● **Aim of the task**: Restate the lines word for word, from the first line of the records through the line containing "<td>EBTC</td>". Leave out the pictures and anything after that line.

※ ※ ※

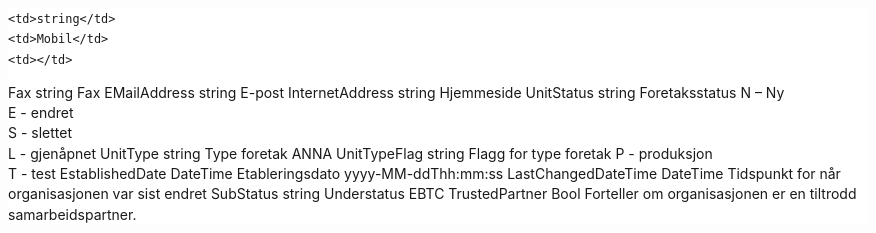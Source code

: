     <td>string</td>
    <td>Mobil</td>
    <td></td>
</tr>
<tr>
    <td>Fax</td>
    <td>string</td>
    <td>Fax</td>
    <td></td>
</tr>
<tr>
    <td>EMailAddress</td>
    <td>string</td>
    <td>E-post</td>
    <td></td>
</tr>
<tr>
    <td>InternetAddress</td>
    <td>string</td>
    <td>Hjemmeside</td>
    <td></td>
</tr>
<tr>
    <td>UnitStatus</td>
    <td>string</td>
    <td>Foretaksstatus</td>
    <td>N – Ny<br>E - endret<br>S - slettet<br>L - gjenåpnet</td>
</tr>
<tr>
    <td>UnitType</td>
    <td>string</td>
    <td>Type foretak</td>
    <td>ANNA</td>
</tr>
<tr>
    <td>UnitTypeFlag</td>
    <td>string</td>
    <td>Flagg for type foretak</td>
    <td>P - produksjon<br>T - test</td>
</tr>
<tr>
    <td>EstablishedDate</td>
    <td>DateTime</td>
    <td>Etableringsdato</td>
    <td>yyyy-MM-ddThh:mm:ss</td>
</tr>
<tr>
    <td>LastChangedDateTime</td>
    <td>DateTime</td>
    <td>Tidspunkt for når organisasjonen var sist endret</td>
    <td></td>
</tr>
<tr>
    <td>SubStatus</td>
    <td>string</td>
    <td>Understatus</td>
    <td>EBTC</td>
</tr>
<tr>
    <td>TrustedPartner</td>
    <td>Bool</td>
    <td>Forteller om organisasjonen er en tiltrodd samarbeidspartner.</td>
    <td></td>
</tr>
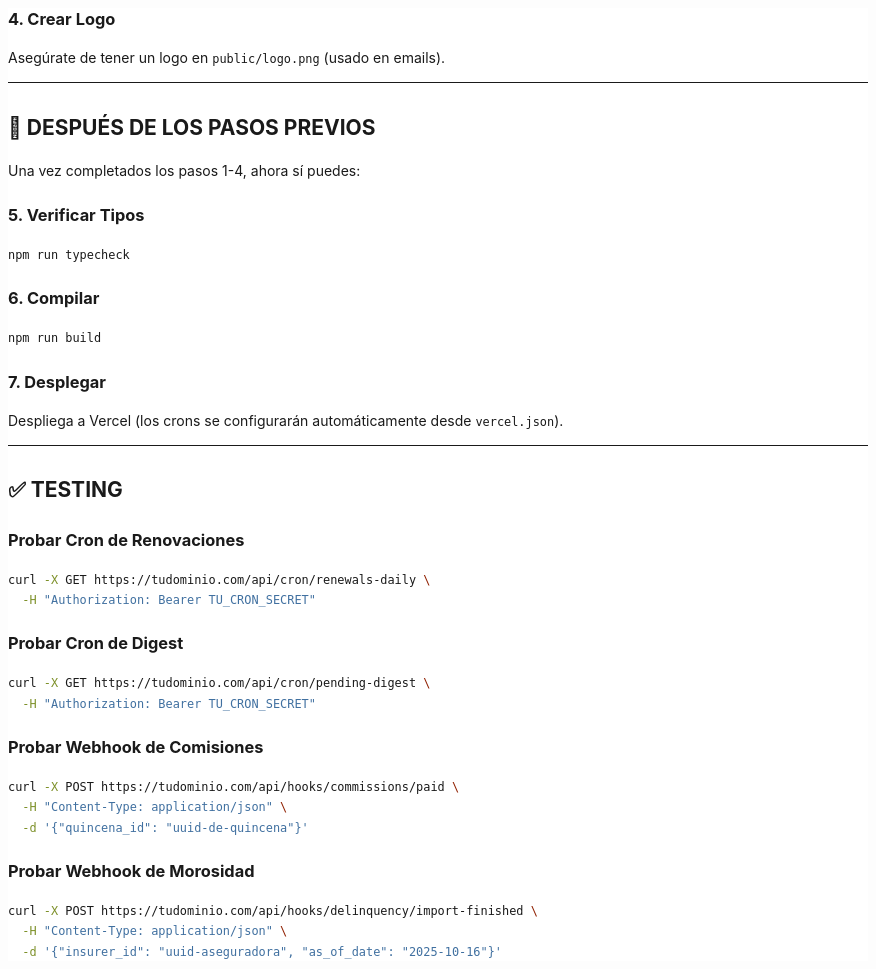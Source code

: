 ### 4. Crear Logo

Asegúrate de tener un logo en `public/logo.png` (usado en emails).

---

## 🚀 DESPUÉS DE LOS PASOS PREVIOS

Una vez completados los pasos 1-4, ahora sí puedes:

### 5. Verificar Tipos
```bash
npm run typecheck
```

### 6. Compilar
```bash
npm run build
```

### 7. Desplegar

Despliega a Vercel (los crons se configurarán automáticamente desde `vercel.json`).

---

## ✅ TESTING

### Probar Cron de Renovaciones

```bash
curl -X GET https://tudominio.com/api/cron/renewals-daily \
  -H "Authorization: Bearer TU_CRON_SECRET"
```

### Probar Cron de Digest

```bash
curl -X GET https://tudominio.com/api/cron/pending-digest \
  -H "Authorization: Bearer TU_CRON_SECRET"
```

### Probar Webhook de Comisiones

```bash
curl -X POST https://tudominio.com/api/hooks/commissions/paid \
  -H "Content-Type: application/json" \
  -d '{"quincena_id": "uuid-de-quincena"}'
```

### Probar Webhook de Morosidad

```bash
curl -X POST https://tudominio.com/api/hooks/delinquency/import-finished \
  -H "Content-Type: application/json" \
  -d '{"insurer_id": "uuid-aseguradora", "as_of_date": "2025-10-16"}'
```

※ ※ ※

● **Exercise answer**:
Source code

:     <td>string</td>
    <td>Mobil</td>
    <td></td>
</tr>
<tr>
    <td>Fax</td>
    <td>string</td>
    <td>Fax</td>
    <td></td>
</tr>
<tr>
    <td>EMailAddress</td>
    <td>string</td>
    <td>E-post</td>
    <td></td>
</tr>
<tr>
    <td>InternetAddress</td>
    <td>string</td>
    <td>Hjemmeside</td>
    <td></td>
</tr>
<tr>
    <td>UnitStatus</td>
    <td>string</td>
    <td>Foretaksstatus</td>
    <td>N – Ny<br>E - endret<br>S - slettet<br>L - gjenåpnet</td>
</tr>
<tr>
    <td>UnitType</td>
    <td>string</td>
    <td>Type foretak</td>
    <td>ANNA</td>
</tr>
<tr>
    <td>UnitTypeFlag</td>
    <td>string</td>
    <td>Flagg for type foretak</td>
    <td>P - produksjon<br>T - test</td>
</tr>
<tr>
    <td>EstablishedDate</td>
    <td>DateTime</td>
    <td>Etableringsdato</td>
    <td>yyyy-MM-ddThh:mm:ss</td>
</tr>
<tr>
    <td>LastChangedDateTime</td>
    <td>DateTime</td>
    <td>Tidspunkt for når organisasjonen var sist endret</td>
    <td></td>
</tr>
<tr>
    <td>SubStatus</td>
    <td>string</td>
    <td>Understatus</td>
    <td>EBTC</td>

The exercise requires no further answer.